AVAILABLE DATA:
—————

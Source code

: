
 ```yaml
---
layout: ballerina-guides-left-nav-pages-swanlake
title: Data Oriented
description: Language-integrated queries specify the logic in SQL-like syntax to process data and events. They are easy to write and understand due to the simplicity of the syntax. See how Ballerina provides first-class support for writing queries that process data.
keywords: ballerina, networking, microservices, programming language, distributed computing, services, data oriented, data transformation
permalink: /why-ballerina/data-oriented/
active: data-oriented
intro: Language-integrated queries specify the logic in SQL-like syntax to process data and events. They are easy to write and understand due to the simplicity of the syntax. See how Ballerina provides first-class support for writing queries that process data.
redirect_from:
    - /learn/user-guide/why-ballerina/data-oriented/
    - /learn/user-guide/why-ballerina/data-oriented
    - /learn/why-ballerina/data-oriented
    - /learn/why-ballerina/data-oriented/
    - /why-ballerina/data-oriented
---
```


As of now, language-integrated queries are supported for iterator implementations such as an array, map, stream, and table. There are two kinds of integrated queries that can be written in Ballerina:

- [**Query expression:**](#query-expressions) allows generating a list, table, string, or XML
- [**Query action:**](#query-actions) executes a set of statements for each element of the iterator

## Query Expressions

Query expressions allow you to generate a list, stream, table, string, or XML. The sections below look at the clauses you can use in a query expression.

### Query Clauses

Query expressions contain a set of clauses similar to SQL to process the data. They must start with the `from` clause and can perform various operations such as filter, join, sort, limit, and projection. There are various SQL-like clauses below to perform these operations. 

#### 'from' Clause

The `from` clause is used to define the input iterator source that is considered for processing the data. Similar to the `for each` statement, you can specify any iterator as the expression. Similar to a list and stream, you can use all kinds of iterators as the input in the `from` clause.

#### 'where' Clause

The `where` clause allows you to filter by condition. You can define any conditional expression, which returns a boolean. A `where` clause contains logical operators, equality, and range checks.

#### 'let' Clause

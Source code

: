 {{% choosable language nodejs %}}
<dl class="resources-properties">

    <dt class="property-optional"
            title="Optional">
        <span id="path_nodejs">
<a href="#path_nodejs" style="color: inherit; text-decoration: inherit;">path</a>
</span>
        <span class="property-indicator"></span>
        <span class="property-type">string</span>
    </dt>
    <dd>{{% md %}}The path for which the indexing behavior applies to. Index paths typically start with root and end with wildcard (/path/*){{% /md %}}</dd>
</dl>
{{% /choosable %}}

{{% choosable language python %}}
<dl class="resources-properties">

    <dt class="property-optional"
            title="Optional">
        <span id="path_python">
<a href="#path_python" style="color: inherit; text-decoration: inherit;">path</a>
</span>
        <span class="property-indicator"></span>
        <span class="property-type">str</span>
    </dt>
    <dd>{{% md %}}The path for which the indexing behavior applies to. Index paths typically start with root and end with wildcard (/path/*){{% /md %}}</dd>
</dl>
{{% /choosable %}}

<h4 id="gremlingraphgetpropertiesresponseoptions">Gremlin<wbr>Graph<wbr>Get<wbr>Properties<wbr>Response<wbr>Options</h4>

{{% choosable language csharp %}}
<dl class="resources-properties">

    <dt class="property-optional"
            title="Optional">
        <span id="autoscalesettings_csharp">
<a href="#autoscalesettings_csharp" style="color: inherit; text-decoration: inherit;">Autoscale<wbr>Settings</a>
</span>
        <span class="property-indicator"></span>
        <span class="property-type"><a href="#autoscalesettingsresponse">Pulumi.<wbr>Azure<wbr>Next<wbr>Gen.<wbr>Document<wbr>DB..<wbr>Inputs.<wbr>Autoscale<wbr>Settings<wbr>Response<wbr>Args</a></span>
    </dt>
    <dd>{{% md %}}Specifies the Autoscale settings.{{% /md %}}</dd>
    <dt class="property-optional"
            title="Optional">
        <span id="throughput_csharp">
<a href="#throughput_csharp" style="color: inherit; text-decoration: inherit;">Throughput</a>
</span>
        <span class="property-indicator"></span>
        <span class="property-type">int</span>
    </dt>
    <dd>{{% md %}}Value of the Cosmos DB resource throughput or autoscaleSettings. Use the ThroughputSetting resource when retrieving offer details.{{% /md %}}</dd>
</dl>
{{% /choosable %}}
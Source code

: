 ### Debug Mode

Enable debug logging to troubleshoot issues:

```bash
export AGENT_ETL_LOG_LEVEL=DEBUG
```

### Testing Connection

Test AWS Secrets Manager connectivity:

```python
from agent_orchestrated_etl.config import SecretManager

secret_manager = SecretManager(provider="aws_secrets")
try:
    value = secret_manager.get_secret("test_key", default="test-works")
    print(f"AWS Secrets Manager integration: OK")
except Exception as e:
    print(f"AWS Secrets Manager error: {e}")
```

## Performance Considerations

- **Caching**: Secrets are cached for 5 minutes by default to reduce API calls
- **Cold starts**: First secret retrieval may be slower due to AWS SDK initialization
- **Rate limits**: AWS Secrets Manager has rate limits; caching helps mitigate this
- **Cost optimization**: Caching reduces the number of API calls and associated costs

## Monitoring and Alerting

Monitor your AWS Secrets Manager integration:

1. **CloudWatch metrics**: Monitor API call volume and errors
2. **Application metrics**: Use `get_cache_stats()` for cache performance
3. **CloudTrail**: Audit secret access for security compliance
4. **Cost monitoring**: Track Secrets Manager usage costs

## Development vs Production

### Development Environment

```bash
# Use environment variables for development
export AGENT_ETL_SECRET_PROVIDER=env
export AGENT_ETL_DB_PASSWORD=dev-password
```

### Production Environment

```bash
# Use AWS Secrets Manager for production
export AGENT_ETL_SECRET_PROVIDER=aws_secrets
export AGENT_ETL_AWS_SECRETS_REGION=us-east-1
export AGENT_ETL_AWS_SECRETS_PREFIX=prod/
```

—————

Whenever a line in the data above contains the word "that", include it in the tally, and report only the final number.

RESPONSE BELOW: 4